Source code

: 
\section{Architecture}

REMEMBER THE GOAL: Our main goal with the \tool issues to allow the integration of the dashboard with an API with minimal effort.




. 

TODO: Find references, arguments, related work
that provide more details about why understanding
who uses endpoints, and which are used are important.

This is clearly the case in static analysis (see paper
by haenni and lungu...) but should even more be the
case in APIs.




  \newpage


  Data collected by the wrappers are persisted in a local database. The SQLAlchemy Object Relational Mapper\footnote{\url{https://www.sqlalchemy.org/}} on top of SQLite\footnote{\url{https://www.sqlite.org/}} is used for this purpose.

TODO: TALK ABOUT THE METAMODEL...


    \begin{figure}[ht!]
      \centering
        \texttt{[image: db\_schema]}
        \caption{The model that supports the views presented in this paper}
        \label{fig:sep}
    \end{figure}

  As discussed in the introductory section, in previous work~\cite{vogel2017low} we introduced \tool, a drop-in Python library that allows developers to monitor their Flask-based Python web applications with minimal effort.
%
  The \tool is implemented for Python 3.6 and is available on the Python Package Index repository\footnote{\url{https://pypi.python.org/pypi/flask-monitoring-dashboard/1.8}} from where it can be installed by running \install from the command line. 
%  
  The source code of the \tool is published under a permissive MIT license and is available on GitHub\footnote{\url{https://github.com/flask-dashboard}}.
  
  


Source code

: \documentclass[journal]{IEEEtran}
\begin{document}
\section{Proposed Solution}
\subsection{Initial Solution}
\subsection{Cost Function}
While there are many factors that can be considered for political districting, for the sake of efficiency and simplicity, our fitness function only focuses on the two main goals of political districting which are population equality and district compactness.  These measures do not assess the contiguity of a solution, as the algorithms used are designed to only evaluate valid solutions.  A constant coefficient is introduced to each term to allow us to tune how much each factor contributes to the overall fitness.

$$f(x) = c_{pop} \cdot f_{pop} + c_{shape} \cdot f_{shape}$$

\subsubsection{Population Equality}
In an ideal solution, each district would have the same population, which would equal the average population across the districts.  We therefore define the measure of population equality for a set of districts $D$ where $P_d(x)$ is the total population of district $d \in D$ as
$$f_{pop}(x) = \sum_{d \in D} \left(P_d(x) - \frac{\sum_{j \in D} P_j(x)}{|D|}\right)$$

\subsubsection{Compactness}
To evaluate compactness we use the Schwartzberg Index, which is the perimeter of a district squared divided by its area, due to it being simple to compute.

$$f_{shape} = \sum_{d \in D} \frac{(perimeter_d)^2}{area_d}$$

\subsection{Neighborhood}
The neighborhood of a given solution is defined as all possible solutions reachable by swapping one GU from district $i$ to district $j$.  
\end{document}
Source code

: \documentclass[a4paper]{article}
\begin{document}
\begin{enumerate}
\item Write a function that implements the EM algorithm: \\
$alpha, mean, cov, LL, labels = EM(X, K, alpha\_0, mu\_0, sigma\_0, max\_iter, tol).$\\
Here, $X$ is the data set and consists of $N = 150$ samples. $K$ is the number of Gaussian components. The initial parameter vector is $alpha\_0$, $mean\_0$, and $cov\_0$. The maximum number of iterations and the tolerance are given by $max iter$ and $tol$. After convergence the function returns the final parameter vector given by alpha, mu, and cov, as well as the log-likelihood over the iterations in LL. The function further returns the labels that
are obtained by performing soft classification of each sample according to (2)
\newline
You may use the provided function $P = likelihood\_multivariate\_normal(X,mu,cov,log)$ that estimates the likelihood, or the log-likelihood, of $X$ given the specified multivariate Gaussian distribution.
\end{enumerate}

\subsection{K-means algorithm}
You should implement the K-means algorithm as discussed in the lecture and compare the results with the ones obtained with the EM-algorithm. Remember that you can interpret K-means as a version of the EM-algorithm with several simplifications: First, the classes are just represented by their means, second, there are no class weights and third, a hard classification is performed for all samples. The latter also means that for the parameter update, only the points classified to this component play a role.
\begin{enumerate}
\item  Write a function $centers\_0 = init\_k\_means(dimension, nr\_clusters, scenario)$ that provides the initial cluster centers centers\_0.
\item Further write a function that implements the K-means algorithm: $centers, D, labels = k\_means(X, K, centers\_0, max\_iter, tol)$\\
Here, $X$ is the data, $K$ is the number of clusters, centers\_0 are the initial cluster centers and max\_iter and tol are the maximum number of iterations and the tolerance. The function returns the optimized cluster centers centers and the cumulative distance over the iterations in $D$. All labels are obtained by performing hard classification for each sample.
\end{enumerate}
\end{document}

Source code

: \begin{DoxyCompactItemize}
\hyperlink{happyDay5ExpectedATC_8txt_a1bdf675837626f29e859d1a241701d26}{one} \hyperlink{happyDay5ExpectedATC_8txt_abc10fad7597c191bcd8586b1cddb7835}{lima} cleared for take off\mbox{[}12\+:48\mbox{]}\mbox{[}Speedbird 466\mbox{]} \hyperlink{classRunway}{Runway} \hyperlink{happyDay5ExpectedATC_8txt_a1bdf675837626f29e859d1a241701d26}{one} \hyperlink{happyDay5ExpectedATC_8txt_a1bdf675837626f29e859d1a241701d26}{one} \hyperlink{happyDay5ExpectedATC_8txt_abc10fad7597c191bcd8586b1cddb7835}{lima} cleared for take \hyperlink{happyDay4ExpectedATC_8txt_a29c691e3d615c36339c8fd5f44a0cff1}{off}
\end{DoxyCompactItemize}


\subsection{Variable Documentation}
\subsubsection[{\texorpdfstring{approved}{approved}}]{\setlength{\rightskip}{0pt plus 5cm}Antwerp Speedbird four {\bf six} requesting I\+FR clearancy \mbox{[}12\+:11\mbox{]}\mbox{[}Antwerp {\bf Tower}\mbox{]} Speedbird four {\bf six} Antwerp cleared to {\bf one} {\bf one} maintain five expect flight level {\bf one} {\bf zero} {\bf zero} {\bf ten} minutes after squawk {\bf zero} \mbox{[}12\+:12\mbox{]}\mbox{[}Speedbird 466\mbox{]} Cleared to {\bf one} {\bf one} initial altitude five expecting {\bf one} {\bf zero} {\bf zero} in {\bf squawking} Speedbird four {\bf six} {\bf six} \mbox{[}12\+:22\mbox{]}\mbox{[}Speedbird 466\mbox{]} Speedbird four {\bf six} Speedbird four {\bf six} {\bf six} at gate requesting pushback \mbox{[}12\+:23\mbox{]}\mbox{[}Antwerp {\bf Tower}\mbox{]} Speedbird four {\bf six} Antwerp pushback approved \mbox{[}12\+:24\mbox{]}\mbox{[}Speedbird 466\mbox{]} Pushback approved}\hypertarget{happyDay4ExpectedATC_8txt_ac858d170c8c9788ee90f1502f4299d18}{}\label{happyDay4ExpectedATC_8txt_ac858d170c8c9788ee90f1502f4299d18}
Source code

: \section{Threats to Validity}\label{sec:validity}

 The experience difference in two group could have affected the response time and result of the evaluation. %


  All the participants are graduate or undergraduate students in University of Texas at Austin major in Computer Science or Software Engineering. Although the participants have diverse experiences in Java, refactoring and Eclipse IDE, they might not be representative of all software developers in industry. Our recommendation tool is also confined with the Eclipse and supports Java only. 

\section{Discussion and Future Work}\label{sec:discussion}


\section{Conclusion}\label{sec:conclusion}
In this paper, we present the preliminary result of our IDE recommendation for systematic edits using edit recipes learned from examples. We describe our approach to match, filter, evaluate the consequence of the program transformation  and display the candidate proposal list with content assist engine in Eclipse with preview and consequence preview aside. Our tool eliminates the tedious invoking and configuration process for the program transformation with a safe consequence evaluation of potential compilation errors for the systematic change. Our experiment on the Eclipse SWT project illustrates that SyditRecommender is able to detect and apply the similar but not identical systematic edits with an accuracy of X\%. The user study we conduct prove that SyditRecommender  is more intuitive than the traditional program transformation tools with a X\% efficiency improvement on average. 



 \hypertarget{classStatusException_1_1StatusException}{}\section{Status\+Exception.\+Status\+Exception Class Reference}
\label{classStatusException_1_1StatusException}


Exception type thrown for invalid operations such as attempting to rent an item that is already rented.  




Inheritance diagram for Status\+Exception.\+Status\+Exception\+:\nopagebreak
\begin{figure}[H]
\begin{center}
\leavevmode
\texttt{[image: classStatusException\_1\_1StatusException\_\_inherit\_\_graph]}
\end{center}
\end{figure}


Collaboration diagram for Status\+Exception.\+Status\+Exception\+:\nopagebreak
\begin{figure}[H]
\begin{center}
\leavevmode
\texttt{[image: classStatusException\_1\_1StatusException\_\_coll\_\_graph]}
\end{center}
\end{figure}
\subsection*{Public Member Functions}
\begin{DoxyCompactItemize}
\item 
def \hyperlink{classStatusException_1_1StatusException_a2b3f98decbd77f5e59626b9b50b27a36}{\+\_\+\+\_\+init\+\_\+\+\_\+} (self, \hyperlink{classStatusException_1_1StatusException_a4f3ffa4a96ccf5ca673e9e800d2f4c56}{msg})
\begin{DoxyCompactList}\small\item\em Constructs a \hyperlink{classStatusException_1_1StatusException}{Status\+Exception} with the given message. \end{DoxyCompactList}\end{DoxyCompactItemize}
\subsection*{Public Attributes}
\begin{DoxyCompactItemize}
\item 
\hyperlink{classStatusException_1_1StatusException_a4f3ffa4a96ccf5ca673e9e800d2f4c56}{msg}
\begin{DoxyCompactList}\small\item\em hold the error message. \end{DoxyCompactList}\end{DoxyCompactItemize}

· · · · ·

▶ WHAT TO DO
Only lines that hold the string "where" belong in the answer, so copy every one of them from the records.

▶ REPLY
  The \tool is implemented for Python 3.6 and is available on the Python Package Index repository\footnote{\url{https://pypi.python.org/pypi/flask-monitoring-dashboard/1.8}} from where it can be installed by running \install from the command line. 
In an ideal solution, each district would have the same population, which would equal the average population across the districts.  We therefore define the measure of population equality for a set of districts $D$ where $P_d(x)$ is the total population of district $d \in D$ as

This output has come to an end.